A new textile design system (from MODACAD) – with random repeat generator, half-tone mixing, tonal, advanced featuring tools, palette blender and sophisticated color calibration.
SEWN 2000 update (by RICHTER SYSTEMS) – a graphical user interface for its softgoods manufacturing/ distribution system that offers access to the system’s support and query capabilities.
Knit design software (by MONARCH DESIGN SYSTEMS) – which creates realistic simulations of designs and prints them out before going to a sample.
Computer technology was not the only area of innovation at Bobbin, however. In the cutting arena, EASTMAN MACHINE COMPANY, which took a larger booth this year, introduced several new machines at this edition of the show, including its EC3X2 continuous cutting conveyor system (nicknamed the “Beast”). It is designed for nearly all low-ply textiles, including plastics and vinyl. Also new this year are the CR 500 Cradle Fee spreading machine with a touch keypad control panel.

In sewing, AMF Reece’s most revolutionary machine, according to Scott Fullerton, is its S-2000 straight buttonhole, chainstitch sewing machine. It is a simple, completely redesigned machine, using 40 percent fewer parts than the previous model.
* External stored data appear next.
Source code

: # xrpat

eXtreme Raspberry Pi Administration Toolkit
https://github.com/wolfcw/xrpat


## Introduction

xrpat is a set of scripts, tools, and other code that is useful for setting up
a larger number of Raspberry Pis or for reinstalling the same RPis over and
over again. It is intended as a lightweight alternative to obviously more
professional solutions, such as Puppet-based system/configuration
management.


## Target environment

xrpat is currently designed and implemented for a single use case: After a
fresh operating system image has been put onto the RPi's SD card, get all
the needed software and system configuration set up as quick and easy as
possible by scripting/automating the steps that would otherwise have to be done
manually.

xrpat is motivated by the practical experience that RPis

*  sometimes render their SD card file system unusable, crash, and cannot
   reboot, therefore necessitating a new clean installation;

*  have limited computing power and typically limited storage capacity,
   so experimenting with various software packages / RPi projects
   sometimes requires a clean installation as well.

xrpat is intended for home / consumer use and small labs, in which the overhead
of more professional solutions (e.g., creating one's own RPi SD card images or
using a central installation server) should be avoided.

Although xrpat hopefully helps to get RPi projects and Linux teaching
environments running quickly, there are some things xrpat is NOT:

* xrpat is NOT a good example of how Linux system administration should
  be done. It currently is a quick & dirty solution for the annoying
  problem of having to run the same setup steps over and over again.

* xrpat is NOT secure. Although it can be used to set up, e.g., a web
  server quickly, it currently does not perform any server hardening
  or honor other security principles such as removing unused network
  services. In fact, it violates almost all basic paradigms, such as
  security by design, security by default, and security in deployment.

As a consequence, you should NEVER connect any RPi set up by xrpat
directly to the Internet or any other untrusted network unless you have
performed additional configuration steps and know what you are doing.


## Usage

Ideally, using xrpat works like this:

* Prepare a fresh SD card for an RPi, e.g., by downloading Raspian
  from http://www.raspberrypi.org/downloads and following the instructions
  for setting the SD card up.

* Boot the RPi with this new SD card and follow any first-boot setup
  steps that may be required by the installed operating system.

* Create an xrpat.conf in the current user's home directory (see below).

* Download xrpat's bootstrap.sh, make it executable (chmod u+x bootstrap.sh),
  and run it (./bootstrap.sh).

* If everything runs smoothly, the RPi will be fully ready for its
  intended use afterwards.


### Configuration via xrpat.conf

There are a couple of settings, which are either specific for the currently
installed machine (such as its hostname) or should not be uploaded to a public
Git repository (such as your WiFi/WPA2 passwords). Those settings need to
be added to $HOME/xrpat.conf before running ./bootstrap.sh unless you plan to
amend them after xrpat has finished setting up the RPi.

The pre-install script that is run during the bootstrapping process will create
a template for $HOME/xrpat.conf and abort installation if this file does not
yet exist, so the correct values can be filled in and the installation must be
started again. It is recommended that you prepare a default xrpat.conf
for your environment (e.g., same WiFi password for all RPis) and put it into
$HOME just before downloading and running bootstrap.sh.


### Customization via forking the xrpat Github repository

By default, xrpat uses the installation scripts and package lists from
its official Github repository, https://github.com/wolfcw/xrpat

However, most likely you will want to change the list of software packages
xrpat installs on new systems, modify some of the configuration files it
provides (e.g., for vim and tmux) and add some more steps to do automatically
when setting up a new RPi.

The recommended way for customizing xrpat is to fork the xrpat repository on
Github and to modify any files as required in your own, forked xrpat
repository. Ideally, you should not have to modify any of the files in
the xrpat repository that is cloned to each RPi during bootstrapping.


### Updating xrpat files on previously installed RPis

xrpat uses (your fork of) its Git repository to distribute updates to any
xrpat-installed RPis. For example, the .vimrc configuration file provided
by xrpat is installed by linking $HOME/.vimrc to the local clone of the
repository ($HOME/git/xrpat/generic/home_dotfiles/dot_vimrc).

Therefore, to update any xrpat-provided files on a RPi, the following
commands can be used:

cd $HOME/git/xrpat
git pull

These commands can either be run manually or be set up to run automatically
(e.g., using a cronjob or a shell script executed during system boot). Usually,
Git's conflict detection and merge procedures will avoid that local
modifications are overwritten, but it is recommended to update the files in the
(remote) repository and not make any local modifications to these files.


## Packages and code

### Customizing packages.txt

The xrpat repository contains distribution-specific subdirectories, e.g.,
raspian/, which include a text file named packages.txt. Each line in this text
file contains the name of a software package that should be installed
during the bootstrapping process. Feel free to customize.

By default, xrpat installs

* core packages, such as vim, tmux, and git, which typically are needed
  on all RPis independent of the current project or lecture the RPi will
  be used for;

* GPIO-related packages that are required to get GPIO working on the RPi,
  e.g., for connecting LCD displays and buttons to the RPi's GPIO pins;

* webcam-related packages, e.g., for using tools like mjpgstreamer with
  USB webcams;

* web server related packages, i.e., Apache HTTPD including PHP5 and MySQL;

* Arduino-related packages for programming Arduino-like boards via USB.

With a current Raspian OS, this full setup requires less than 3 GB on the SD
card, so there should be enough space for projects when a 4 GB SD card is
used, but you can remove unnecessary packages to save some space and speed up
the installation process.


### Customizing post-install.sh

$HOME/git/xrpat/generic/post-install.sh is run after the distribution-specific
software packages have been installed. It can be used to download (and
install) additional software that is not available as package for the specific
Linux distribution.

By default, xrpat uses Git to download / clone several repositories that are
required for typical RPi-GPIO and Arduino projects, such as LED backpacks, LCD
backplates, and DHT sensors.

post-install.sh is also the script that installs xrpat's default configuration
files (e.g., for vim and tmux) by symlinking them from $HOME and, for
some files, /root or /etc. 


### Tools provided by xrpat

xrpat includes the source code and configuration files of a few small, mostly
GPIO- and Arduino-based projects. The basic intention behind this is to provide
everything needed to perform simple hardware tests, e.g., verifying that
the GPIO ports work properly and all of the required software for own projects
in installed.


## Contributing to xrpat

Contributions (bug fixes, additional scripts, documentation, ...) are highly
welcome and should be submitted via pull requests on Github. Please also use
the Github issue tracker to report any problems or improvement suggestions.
The company also introduced its S-104-400 (an electronic-stop, pneumatic cord trimmer for eyelet buttonholes), a Lockwelt 2000 (an economical pocket-welter) and its Speedwelt 1000 (an inexpensive chainstitch sewer).

Juki Union Special Inc. demonstrated an array of new equipment, including its prototype Pick and Place label loading device and two machines for T-shirt production.

Other new sewing models included:

the WT264 coverstitcher (PEGASUS CORPORATION OF AMERICA) – for sleeve hemming in the children’s market;
new hemmers, seamers, elastic-band setters and closers (ATLANTA ATTACHMENT COMPANY);
a bottoms air folder (YAMATO);
and a T-shirt bottom hemmer (JET SEW TECHNOLOGIES).
New software and hardware for the embroidery trade came from MacPherson Meistergram (updated software programs and a high-frequency appliqué/embossing machine for PVC and PVC-backed material), Saurer Textile Systems (shuttle embroiderer) and Tajima Industries (a nine-needle, 20-head machine and a chenille machine).
In addition to the machines, design programs and software updates offered by the exhibitors, the Bobbin Show debuted The Ink Spot, a new section for screen-printing technology and services. First-time exhibitors in the section included AIR WAVES INC. with its Transtitch transfer and Perspectives, a silk-screen printer, and VISUAL EDGE TECHNOLOGIES, with its digital-dye sublimation imaging technology.